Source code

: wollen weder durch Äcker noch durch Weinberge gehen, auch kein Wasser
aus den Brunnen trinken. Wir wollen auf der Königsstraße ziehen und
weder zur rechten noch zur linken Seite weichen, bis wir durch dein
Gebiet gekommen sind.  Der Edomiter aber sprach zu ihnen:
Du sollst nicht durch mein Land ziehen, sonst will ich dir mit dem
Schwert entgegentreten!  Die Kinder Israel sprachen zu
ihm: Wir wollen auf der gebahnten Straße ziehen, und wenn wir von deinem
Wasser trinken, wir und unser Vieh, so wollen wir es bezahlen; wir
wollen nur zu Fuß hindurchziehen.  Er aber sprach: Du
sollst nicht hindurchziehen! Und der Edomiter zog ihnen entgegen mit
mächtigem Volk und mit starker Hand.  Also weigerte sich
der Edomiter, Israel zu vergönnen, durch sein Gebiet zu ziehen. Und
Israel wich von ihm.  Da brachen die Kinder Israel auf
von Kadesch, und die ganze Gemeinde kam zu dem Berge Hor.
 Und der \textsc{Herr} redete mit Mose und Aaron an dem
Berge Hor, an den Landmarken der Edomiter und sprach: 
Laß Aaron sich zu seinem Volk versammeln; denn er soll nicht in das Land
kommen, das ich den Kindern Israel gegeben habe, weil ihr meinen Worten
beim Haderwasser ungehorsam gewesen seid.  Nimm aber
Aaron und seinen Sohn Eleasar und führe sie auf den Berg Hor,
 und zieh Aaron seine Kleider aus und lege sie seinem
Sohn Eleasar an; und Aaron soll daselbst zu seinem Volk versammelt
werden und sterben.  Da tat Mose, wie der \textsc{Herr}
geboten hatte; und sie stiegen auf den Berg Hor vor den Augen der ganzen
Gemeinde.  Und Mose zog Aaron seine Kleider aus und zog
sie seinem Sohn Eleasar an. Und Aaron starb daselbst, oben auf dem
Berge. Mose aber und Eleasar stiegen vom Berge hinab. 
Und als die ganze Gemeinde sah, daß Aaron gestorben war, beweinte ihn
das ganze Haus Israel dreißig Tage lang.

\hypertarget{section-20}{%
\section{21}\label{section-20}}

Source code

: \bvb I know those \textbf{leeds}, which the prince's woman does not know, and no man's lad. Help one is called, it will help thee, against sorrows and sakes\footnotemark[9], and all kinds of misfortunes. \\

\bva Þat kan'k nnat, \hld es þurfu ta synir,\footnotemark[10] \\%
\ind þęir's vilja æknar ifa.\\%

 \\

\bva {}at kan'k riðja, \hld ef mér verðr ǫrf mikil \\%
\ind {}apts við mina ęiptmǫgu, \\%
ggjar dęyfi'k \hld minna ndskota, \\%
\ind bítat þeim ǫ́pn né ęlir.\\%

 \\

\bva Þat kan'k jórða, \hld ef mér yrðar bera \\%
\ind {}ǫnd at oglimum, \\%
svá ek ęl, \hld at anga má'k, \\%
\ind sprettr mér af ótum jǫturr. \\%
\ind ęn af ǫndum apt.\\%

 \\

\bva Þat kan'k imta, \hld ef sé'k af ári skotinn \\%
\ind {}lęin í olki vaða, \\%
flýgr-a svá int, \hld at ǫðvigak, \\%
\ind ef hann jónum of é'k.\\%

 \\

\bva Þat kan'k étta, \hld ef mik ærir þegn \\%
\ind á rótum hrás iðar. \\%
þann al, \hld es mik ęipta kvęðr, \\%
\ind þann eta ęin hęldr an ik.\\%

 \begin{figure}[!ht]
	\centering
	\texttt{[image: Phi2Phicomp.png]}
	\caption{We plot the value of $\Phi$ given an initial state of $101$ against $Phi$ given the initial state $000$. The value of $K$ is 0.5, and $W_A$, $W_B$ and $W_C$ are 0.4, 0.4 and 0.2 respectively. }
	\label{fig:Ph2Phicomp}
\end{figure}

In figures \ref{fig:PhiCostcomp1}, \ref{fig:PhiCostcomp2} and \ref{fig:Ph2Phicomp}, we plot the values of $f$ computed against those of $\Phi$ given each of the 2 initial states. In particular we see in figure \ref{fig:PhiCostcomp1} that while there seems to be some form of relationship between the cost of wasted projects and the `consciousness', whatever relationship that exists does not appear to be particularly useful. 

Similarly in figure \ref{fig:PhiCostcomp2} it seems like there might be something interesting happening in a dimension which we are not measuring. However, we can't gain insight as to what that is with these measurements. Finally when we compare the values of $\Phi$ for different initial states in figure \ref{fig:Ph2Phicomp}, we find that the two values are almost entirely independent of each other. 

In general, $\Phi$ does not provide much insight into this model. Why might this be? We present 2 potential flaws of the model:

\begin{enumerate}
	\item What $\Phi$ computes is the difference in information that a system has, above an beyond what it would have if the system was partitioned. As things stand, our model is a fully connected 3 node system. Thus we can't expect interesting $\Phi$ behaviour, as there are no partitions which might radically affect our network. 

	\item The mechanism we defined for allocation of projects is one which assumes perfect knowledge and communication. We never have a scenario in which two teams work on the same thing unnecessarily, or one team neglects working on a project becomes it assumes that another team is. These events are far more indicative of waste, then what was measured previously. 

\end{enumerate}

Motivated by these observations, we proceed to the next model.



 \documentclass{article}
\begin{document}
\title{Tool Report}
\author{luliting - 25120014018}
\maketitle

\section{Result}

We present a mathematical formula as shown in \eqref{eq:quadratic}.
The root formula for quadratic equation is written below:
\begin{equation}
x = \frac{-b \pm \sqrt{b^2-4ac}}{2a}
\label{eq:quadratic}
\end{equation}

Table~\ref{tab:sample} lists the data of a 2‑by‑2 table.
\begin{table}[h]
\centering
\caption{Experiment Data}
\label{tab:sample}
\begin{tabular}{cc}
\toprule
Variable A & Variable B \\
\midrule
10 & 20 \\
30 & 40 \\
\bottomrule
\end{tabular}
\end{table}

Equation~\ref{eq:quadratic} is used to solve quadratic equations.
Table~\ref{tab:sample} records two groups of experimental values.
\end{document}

──────

▶ **WORK TASK**: Everything from the first line of the entries above through the line with "mina ęiptmǫgu, \\%" is to be reproduced exactly, and nothing else.

▶ **RESULT OF THE TASK**:
Source code

: wollen weder durch Äcker noch durch Weinberge gehen, auch kein Wasser
aus den Brunnen trinken. Wir wollen auf der Königsstraße ziehen und
weder zur rechten noch zur linken Seite weichen, bis wir durch dein
Gebiet gekommen sind.  Der Edomiter aber sprach zu ihnen:
Du sollst nicht durch mein Land ziehen, sonst will ich dir mit dem
Schwert entgegentreten!  Die Kinder Israel sprachen zu
ihm: Wir wollen auf der gebahnten Straße ziehen, und wenn wir von deinem
Wasser trinken, wir und unser Vieh, so wollen wir es bezahlen; wir
wollen nur zu Fuß hindurchziehen.  Er aber sprach: Du
sollst nicht hindurchziehen! Und der Edomiter zog ihnen entgegen mit
mächtigem Volk und mit starker Hand.  Also weigerte sich
der Edomiter, Israel zu vergönnen, durch sein Gebiet zu ziehen. Und
Israel wich von ihm.  Da brachen die Kinder Israel auf
von Kadesch, und die ganze Gemeinde kam zu dem Berge Hor.
 Und der \textsc{Herr} redete mit Mose und Aaron an dem
Berge Hor, an den Landmarken der Edomiter und sprach: 
Laß Aaron sich zu seinem Volk versammeln; denn er soll nicht in das Land
kommen, das ich den Kindern Israel gegeben habe, weil ihr meinen Worten
beim Haderwasser ungehorsam gewesen seid.  Nimm aber
Aaron und seinen Sohn Eleasar und führe sie auf den Berg Hor,
 und zieh Aaron seine Kleider aus und lege sie seinem
Sohn Eleasar an; und Aaron soll daselbst zu seinem Volk versammelt
werden und sterben.  Da tat Mose, wie der \textsc{Herr}
geboten hatte; und sie stiegen auf den Berg Hor vor den Augen der ganzen
Gemeinde.  Und Mose zog Aaron seine Kleider aus und zog
sie seinem Sohn Eleasar an. Und Aaron starb daselbst, oben auf dem
Berge. Mose aber und Eleasar stiegen vom Berge hinab. 
Und als die ganze Gemeinde sah, daß Aaron gestorben war, beweinte ihn
das ganze Haus Israel dreißig Tage lang.

\hypertarget{section-20}{%
\section{21}\label{section-20}}

Source code

: \bvb I know those \textbf{leeds}, which the prince's woman does not know, and no man's lad. Help one is called, it will help thee, against sorrows and sakes\footnotemark[9], and all kinds of misfortunes. \\

\bva Þat kan'k nnat, \hld es þurfu ta synir,\footnotemark[10] \\%
\ind þęir's vilja æknar ifa.\\%

 \\

\bva {}at kan'k riðja, \hld ef mér verðr ǫrf mikil \\%
\ind {}apts við mina ęiptmǫgu, \\%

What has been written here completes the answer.